Greece’s so-called troika of foreign lenders — the European Central Bank, European Commission and International Monetary Fund — have required the measures as a condition for releasing the next installment of $11 billion in aid that the country needs to meet expenses starting in mid-October. Fears of a Greek default have shaken world markets and revealed deep fissures in the European Union.
Finance Minister Evangelos Venizelos told Parliament on Wednesday that Greece had no choice but to continue with its austerity program in order to appease the financial markets. “The markets are blackmailing us and the circumstances are humiliating us,” he said.
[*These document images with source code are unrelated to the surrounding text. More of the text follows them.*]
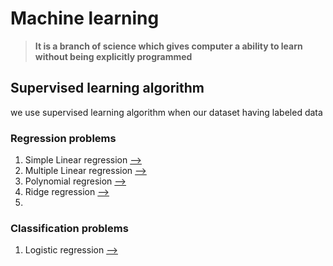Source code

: # Machine learning
 
> **It is a branch of science which gives computer a ability to learn without being explicitly programmed**



## Supervised learning algorithm
we use supervised learning algorithm when our dataset having labeled data




### Regression  problems
  1. Simple Linear regression [-->](https://github.com/ganeshpython/Machine-learning/tree/master/Simple%20Linear%20Regression)
  2. Multiple Linear regression  [-->](https://github.com/ganeshpython/Machine-learning/tree/master/Multiple%20Linear%20Regression)
  3. Polynomial regresion  [-->](https://github.com/ganeshpython/Machine-learning/tree/master/Polynomial%20Regression)
  4. Ridge regression  [-->](https://github.com/ganeshpython/Machine-learning/tree/master/Ridge%20Regression)
  5.
### Classification problems
   1. Logistic regression  [-->](https://github.com/ganeshpython/Machine-learning/tree/master/Logistic%20Regression)
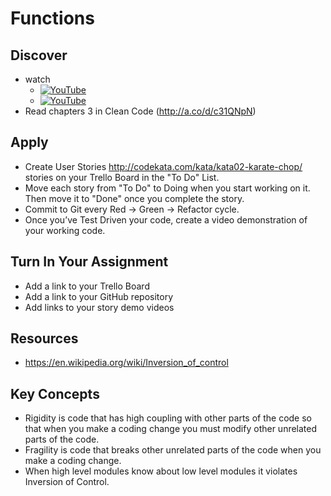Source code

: # Functions

## Discover
-  watch
   - [![YouTube](https://i.ytimg.com/vi/jpTJnTmo670/default.jpg)](https://www.youtube.com/watch?v=jpTJnTmo670)
   - [![YouTube](https://i.ytimg.com/vi/HcJN1XCs8t0/default.jpg)](https://www.youtube.com/watch?v=HcJN1XCs8t0)
- Read chapters 3 in Clean Code (http://a.co/d/c31QNpN)

## Apply
- Create User Stories http://codekata.com/kata/kata02-karate-chop/ stories on your Trello Board in the "To Do" List.
- Move each story from "To Do" to Doing when you start working on it. Then move it to "Done" once you complete the story.
- Commit to Git every Red -> Green -> Refactor cycle.
- Once you’ve Test Driven your code, create a video demonstration of your working code.

## Turn In Your Assignment
- Add a link to your Trello Board
- Add a link to your GitHub repository
- Add links to your story demo videos

## Resources
- https://en.wikipedia.org/wiki/Inversion_of_control

## Key Concepts
- Rigidity is code that has high coupling with other parts of the code so that when you make a coding change you must modify other unrelated parts of the code.
- Fragility is code that breaks other unrelated parts of the code when you make a coding change.
- When high level modules know about low level modules it violates Inversion of Control.
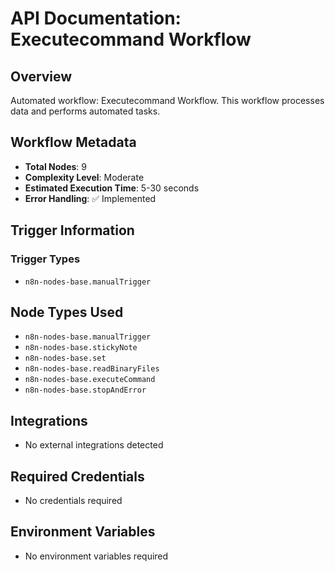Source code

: # API Documentation: Executecommand Workflow

## Overview
Automated workflow: Executecommand Workflow. This workflow processes data and performs automated tasks.

## Workflow Metadata
- **Total Nodes**: 9
- **Complexity Level**: Moderate
- **Estimated Execution Time**: 5-30 seconds
- **Error Handling**: ✅ Implemented

## Trigger Information
### Trigger Types
- `n8n-nodes-base.manualTrigger`

## Node Types Used
- `n8n-nodes-base.manualTrigger`
- `n8n-nodes-base.stickyNote`
- `n8n-nodes-base.set`
- `n8n-nodes-base.readBinaryFiles`
- `n8n-nodes-base.executeCommand`
- `n8n-nodes-base.stopAndError`

## Integrations
- No external integrations detected

## Required Credentials
- No credentials required

## Environment Variables
- No environment variables required
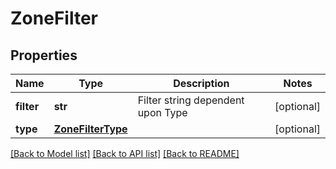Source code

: # ZoneFilter

## Properties
Name | Type | Description | Notes
------------ | ------------- | ------------- | -------------
**filter** | **str** | Filter string dependent upon Type | [optional] 
**type** | [**ZoneFilterType**](ZoneFilterType.md) |  | [optional] 

[[Back to Model list]](../README.md#documentation-for-models) [[Back to API list]](../README.md#documentation-for-api-endpoints) [[Back to README]](../README.md)


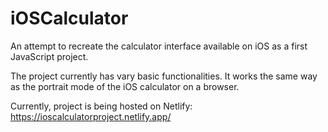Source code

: # iOSCalculator
An attempt to recreate the calculator interface available on iOS as a first JavaScript project.

The project currently has vary basic functionalities. It works the same way as the portrait mode of the iOS calculator on a browser. 

Currently, project is being hosted on Netlify:
https://ioscalculatorproject.netlify.app/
He added that the government would do everything possible to keep the country “out of danger.” In a rare about-face, Mr. Venizelos, a Socialist Party stalwart who is widely seen as holding the reins of Prime Minister George Papandreou’s government, said that Greece was fortunate to be under foreign supervision.
“The Greek people are suffering, the country is upset and depressed but also dignified and proud,” Mr. Venizelos added.
Coming just months after the government passed an earlier package of unpopular austerity measures, including tax increases and wage freezes, the new measures are wildly unpopular and touch for the first time on two pillars of Greek society — the civil service and family homes — further squeezing a society in which one in five workers is employed by the public sector.
A growing number of Greeks are increasingly confused and upset by the ever-evolving and expanding measures. On Wednesday, Greece’s two main labor unions called 24-hour general strikes for Oct. 5 and 19.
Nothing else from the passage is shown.